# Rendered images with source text
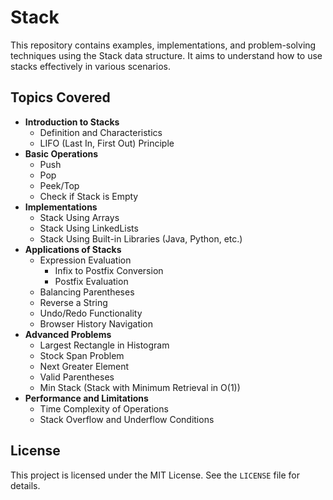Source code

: # Stack

This repository contains examples, implementations, and problem-solving techniques using the Stack data structure. It aims to understand how to use stacks effectively in various scenarios.

## Topics Covered
- **Introduction to Stacks**
  - Definition and Characteristics
  - LIFO (Last In, First Out) Principle
- **Basic Operations**
  - Push
  - Pop
  - Peek/Top
  - Check if Stack is Empty
- **Implementations**
  - Stack Using Arrays
  - Stack Using LinkedLists
  - Stack Using Built-in Libraries (Java, Python, etc.)
- **Applications of Stacks**
  - Expression Evaluation
    - Infix to Postfix Conversion
    - Postfix Evaluation
  - Balancing Parentheses
  - Reverse a String
  - Undo/Redo Functionality
  - Browser History Navigation
- **Advanced Problems**
  - Largest Rectangle in Histogram
  - Stock Span Problem
  - Next Greater Element
  - Valid Parentheses
  - Min Stack (Stack with Minimum Retrieval in O(1))
- **Performance and Limitations**
  - Time Complexity of Operations
  - Stack Overflow and Underflow Conditions

## License
This project is licensed under the MIT License. See the `LICENSE` file for details.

# Your assignment
Which lines of the data contain the string "Evaluation"? Copy each of them.

# Task output
  - Expression Evaluation
    - Postfix Evaluation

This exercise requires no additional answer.